毎週楽しみにしていたドラマですが、とうとう「ON」が終わってしまいました。全9話(初回2時間)なので約10時間分。+横山さんの短期連載「OFF」や番宣等でこのドラマはこの3ヶ月間私の中でかなりの存在感を持っていました。さみしいです。

◇過去の(まばらな)感想はこちら

横山裕さん演じる「東海林泰久」は開始前に想定した以上にキャラクターとして浸透したんじゃないでしょうか。31歳、巡査長。思っていたほど、「横山裕」がドラマに出ている感じがしなかった。東海林っていうより「東海林先輩」って先輩を付けて呼びたくなる感じはなんなんでしょうね。主人公の呼び名に影響される。ほら、のだめの千秋先輩とかも。

昨日の放送終了後の「OFF」での署名にはジンとくるものがありました。「横山侯隆」とは別に「横山裕」がいるように、彼の中には別人格として「東海林泰久」も確かに存在しているのだなぁと改めて気付かされました。役者を生業にされている方にとっては当たり前のことかもしれませんが、「アイドルである横山さん」がそんな風に演技に臨んでいるとは私は信じていなかったのかもしれません。演技における表情作りや発声方法などには課題が多いかもしれませんが、実はそんなことよりも大事な、輪郭のあるキャラクター作り。横山さんだから創り出せた人物像が今回のドラマにおける「東海林先輩」だったんだと思います。

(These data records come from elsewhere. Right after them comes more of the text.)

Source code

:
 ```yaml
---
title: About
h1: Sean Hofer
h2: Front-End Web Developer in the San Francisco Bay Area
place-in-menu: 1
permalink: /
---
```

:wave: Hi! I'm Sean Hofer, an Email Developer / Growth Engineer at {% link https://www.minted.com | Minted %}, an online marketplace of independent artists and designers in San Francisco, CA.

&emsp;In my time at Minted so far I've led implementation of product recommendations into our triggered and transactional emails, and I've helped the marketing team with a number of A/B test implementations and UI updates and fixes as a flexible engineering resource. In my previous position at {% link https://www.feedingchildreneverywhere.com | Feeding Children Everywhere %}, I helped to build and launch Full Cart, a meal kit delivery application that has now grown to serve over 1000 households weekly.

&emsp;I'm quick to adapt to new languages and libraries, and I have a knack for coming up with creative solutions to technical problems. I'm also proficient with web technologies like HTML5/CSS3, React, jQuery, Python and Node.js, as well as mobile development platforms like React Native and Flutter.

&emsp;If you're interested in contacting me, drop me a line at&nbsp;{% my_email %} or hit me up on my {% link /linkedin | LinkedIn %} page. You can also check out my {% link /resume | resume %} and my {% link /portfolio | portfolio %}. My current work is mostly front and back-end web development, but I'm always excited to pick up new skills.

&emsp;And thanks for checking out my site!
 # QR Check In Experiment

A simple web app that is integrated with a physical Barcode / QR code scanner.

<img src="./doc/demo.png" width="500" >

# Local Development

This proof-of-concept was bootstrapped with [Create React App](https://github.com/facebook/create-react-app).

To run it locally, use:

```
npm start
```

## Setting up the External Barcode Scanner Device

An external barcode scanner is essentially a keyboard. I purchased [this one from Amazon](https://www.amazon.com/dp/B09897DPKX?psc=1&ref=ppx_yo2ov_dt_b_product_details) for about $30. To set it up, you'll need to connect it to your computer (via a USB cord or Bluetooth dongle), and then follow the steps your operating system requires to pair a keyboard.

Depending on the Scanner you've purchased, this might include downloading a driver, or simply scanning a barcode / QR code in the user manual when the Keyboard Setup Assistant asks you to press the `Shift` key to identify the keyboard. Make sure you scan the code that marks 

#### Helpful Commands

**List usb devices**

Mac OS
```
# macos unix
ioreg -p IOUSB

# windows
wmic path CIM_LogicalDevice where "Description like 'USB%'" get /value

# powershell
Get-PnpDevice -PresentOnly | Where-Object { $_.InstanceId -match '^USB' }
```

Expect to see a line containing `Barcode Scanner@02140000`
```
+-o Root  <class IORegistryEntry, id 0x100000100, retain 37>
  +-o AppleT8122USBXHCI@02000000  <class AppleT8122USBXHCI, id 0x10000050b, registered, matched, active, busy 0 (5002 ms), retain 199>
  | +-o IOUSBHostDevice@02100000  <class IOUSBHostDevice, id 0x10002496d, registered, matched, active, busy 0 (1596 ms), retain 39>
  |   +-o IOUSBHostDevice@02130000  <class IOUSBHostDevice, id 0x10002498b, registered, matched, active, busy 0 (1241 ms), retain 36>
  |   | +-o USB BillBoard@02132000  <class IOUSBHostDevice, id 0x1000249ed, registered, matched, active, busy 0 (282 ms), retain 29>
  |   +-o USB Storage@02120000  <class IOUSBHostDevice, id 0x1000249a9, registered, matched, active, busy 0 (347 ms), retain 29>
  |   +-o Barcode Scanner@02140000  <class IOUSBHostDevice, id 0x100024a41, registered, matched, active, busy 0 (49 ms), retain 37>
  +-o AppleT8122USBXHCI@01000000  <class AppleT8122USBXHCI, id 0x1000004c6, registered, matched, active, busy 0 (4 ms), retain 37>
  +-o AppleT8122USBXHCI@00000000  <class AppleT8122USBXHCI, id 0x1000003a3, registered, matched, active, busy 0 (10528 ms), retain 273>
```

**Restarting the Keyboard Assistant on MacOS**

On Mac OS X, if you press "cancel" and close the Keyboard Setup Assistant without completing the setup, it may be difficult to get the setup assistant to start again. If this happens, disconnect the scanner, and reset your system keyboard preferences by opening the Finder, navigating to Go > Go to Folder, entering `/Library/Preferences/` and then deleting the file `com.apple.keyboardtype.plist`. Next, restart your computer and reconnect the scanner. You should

「東海林先輩」は、監督さん、演出さん、スタッフさんはじめtwitter公式アカウントの中の人に至るまで、制作側にも愛されるキャラクターだというのも伝わってきました。あんなにツンケンしてるのに。ほとんど笑わないのに。エアギターだってしないのに。絶対結婚したくないタイプの人なのに(できない)魅力的に見えちゃうんですよねぇ。若い子向きの恋愛ドラマでもないのにジャニーズアイドルのサービスシーンが豊富で。でもそれは「横山裕」の見どころではなくて、「東海林先輩」というキャラクターのためのもので。いつしか関ジャニ∞ファンの視聴者の目的は、「横山裕」が出演するから観る→「東海林先輩」を観る、に変わっていたんじゃないでしょうか。更に「東海林先輩」が例え出ていない場面でも充分に引き付けられるようになっていったんじゃないかと思います。

関ジャニクロニクルで「ON」のコントをした時、装いはまるっきり「東海林泰久」であっても、身にまとう雰囲気が全然違っていて感心しました。おそらく、横山さんなりの「東海林泰久ON」スイッチが入っているかいないかなんでしょうね。横山さんが「東海林泰久」を出せるのは、台本を読み込んだ上で、周りの役者さんやスタッフさんと協力して作り上げていくその大切な空間ありきなのだと感じました。それにしても藤堂すば子、藤堂丸子、藤堂ヒナ子は大爆笑した。あの美しきオープニング映像もクロニクルスタッフにかかれば良質な笑いの素材ですね。ナレーション刑事かよ。

 

東海林先輩に限らず、「ON」の世界の人物はしっかりとその世界で生きている感じのする人物ばかりでした。誰より、主役の「藤堂比奈子」の輪郭が際立っていた。ドラマタイトルにフルネームが入っているとなんだか火曜サスペンス劇場みたいなんですが、それに見合うだけの際立つ個性を持ったキャラクターでした。刑事ドラマで重視されるストーリーや事件解決のディテールよりも、「藤堂比奈子」を描くことを重視したキャラクタードラマでしたね。第2章ともいえる6話以降は特にそれが顕著になっていったと思います。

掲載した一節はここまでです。